[youtube https://www.youtube.com/watch?v=PBCzIDbRJvs&rel=1&w=425&h=355%5D
The buzz about the release of Amazon’s new wireless reading device called Kindle has been keeping the blogosphere busy recently. As with most emerging technologies there are both the supporters and detractors of this new gadget (see, for example, The Future of Reading (A Play in Six Acts) by Google employee Mark Pilgrim, and make sure you browse the comments!).
I found George Siemen’s reference to it in a recent blog post titled reading and books informative in this regard. George linked the news about Kindle with reference to the recently released NEA report from the US which paints a rather gloomy picture of the state of reading among young people in the US, concluding that they are reading less, and are reading less well.
Sheryl Nussbaum-Beach makes a similar link in her recent post titled the future of reading on the TechLearn blog. Sheryl appears optimistic about the adoption of this technology, arguing that it’s a changing world, and that if we want to remain relevant in the lives of our learners then we will need to use strategies and materials that fit their learning styles, not our own. Her post is well worth a read, as she shares her personal story of being one who does not enjoy reading books!
The NEA report goes on to say that…
The declines in reading have civic, social, and economic implications – Advanced readers accrue personal, professional, and social advantages. Deficient readers run higher risks of failure in all three areas.
Such statistics provide ready made ammunition for the technology sceptics and doom-sayers.
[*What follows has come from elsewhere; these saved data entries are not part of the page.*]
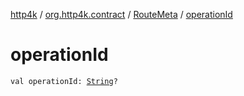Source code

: [http4k](../../index.md) / [org.http4k.contract](../index.md) / [RouteMeta](index.md) / [operationId](./operation-id.md)

# operationId

`val operationId: `[`String`](https://kotlinlang.org/api/latest/jvm/stdlib/kotlin/-string/index.html)`?`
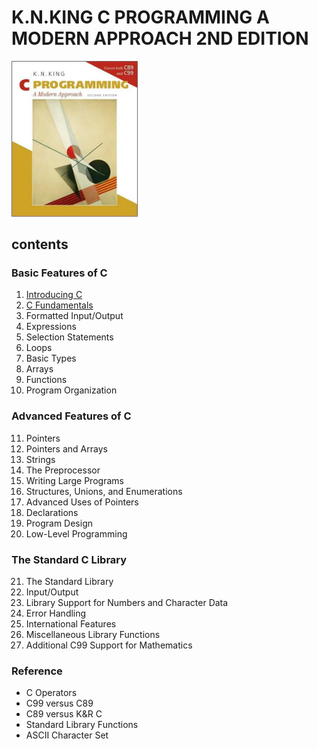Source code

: # K.N.KING C PROGRAMMING A MODERN APPROACH 2ND EDITION

<img src="img.png"  width="40%"/>

## contents

### Basic Features of C

1. [Introducing C](1_Introducing_c/README.md)
2. [C Fundamentals](2_C_Fundamentals/README.md)
3. Formatted Input/Output
4. Expressions
5. Selection Statements
6. Loops
7. Basic Types
8. Arrays
9. Functions
10. Program Organization

### Advanced Features of C

11. Pointers
12. Pointers and Arrays
13. Strings
14. The Preprocessor
15. Writing Large Programs
16. Structures, Unions, and Enumerations
17. Advanced Uses of Pointers
18. Declarations
19. Program Design
20. Low-Level Programming

### The Standard C Library

21. The Standard Library
22. Input/Output
23. Library Support for Numbers and Character Data
24. Error Handling
25. International Features
26. Miscellaneous Library Functions
27. Additional C99 Support for Mathematics

### Reference

- C Operators
- C99 versus C89
- C89 versus K&R C
- Standard Library Functions
- ASCII Character Set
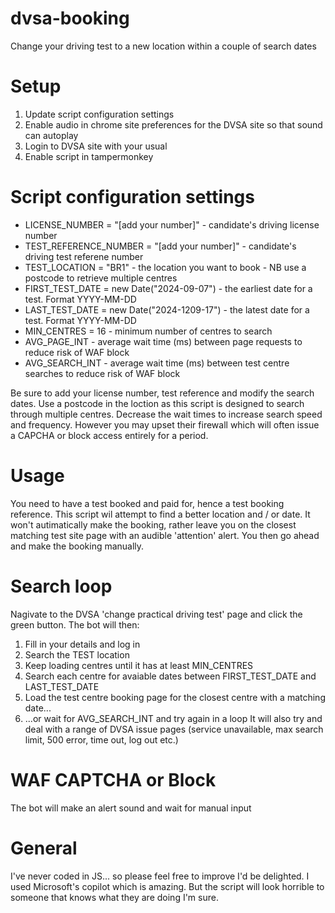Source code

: # dvsa-booking
Change your driving test to a new location within a couple of search dates

# Setup
1. Update script configuration settings
2. Enable audio in chrome site preferences for the DVSA site so that sound can autoplay
3. Login to DVSA site with your usual
4. Enable script in tampermonkey

# Script configuration settings
 - LICENSE_NUMBER = "[add your number]" - candidate's driving license number
 -  TEST_REFERENCE_NUMBER = "[add your number]" - candidate's driving test referene number
 -  TEST_LOCATION = "BR1" - the location you want to book - NB use a postcode to retrieve multiple centres
 -  FIRST_TEST_DATE = new Date("2024-09-07") - the earliest date for a test. Format YYYY-MM-DD
 -  LAST_TEST_DATE = new Date("2024-1209-17") - the latest date for a test. Format YYYY-MM-DD
 -  MIN_CENTRES = 16 - minimum number of centres to search
 -  AVG_PAGE_INT - average wait time (ms) between page requests to reduce risk of WAF block
 -  AVG_SEARCH_INT - average wait time (ms) between test centre searches to reduce risk of WAF block

Be sure to add your license number, test reference and modify the search dates. Use a postcode in the loction as this script is designed to search through multiple centres. Decrease the wait times to increase search speed and frequency. However you may upset their firewall which will often issue a CAPCHA or block access entirely for a period.

# Usage
You need to have a test booked and paid for, hence a test booking reference. This script wil attempt to find a better location and / or date. It won't autimatically make the booking, rather leave you on the closest matching test site page with an audible 'attention' alert. You then go ahead and make the booking manually.

# Search loop
Nagivate to the DVSA 'change practical driving test' page and click the green button. The bot will then:
1. Fill in your details and log in
2. Search the TEST location
3. Keep loading centres until it has at least MIN_CENTRES
4. Search each centre for avaiable dates between FIRST_TEST_DATE and LAST_TEST_DATE
5. Load the test centre booking page for the closest centre with a matching date...
6. ...or wait for AVG_SEARCH_INT and try again in a loop
It will also try and deal with a range of DVSA issue pages (service unavailable, max search limit, 500 error, time out, log out etc.)

# WAF CAPTCHA or Block
The bot will make an alert sound and wait for manual input

# General
I've never coded in JS... so please feel free to improve I'd be delighted. I used Microsoft's copilot which is amazing. But the script will look horrible to someone that knows what they are doing I'm sure.
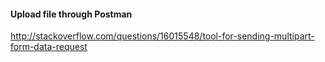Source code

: 
#### Upload file through Postman
http://stackoverflow.com/questions/16015548/tool-for-sending-multipart-form-data-request
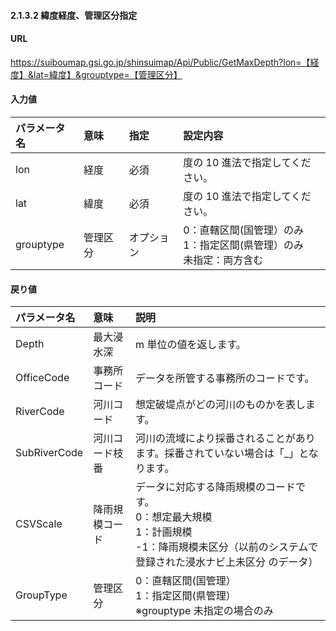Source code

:#### 2.1.3.2 緯度経度、管理区分指定

#### URL
https://suiboumap.gsi.go.jp/shinsuimap/Api/Public/GetMaxDepth?lon=【経度】&lat=緯度】&grouptype=【管理区分】

#### 入力値

| パラメータ名 | 意味     | 指定   | 設定内容                                                                                                 |
| :----------- | :------- | :----- | :------------------------------------------------------------------------------------------------------- |
| lon          | 経度     | 必須   | 度の 10 進法で指定してください。                                                                       |
| lat          | 緯度     | 必須   | 度の 10 進法で指定してください。                                                                       |
| grouptype    | 管理区分 | オプション | 0：直轄区間(国管理）のみ<br>1：指定区間(県管理）のみ<br>未指定：両方含む                                   |

#### 戻り値

| パラメータ名 | 意味           | 説明                                                                                                                                                                                              |
| :----------- | :------------- | :------------------------------------------------------------------------------------------------------------------------------------------------------------------------------------------------ |
| Depth        | 最大浸水深     | m 単位の値を返します。                                                                                                                                                                            |
| OfficeCode   | 事務所コード   | データを所管する事務所のコードです。                                                                                                                                                              |
| RiverCode    | 河川コード     | 想定破堤点がどの河川のものかを表します。                                                                                                                                                            |
| SubRiverCode | 河川コード枝番 | 河川の流域により採番されることがあります。採番されていない場合は「_」となります。                                                                                                                     |
| CSVScale     | 降雨規模コード | データに対応する降雨規模のコードです。<br>0：想定最大規模<br>1：計画規模<br>-1：降雨規模未区分（以前のシステムで登録された浸水ナビ上未区分 のデータ）                                                    |
| GroupType    | 管理区分       | 0：直轄区間(国管理）<br>1：指定区間(県管理）<br>※grouptype 未指定の場合のみ                                                                                                                               |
So where should the real debates focus? Certainly not on the merits or otherwise of the aesthetics of the device, nor even on whether it provides colour or not (the current B/W device is bound to be a decision based on storage capacity etc). To me the development of these wireless reading devices and e-paper etc are further signs of a move towards the ubiquity of access to information, and the promise of the Universal Library, available to all, as described in the New Yorker article on Future Reading in which the author explores the evolution of digitalization of print, and the efforts of companies like Google and Microsoft (and now Amazon?) to dominate the field. :
The supposed universal library, then, will be not a seamless mass of books, easily linked and studied together, but a patchwork of interfaces and databases, some open to anyone with a computer and WiFi, others closed to those without access or money. The real challenge now is how to chart the tectonic plates of information that are crashing into one another and then to learn to navigate the new landscapes they are creating. Over time, as more of this material emerges from copyright protection, we’ll be able to learn things about our culture that we could never have known previously.
The New Yorker article explores some of the challenges to accessing information in print form versus the transition of many to the audio and film worlds of expression. We’re certainly in for some interesting times over the next few years as this scenario plays out, and the real future of reading is revealed!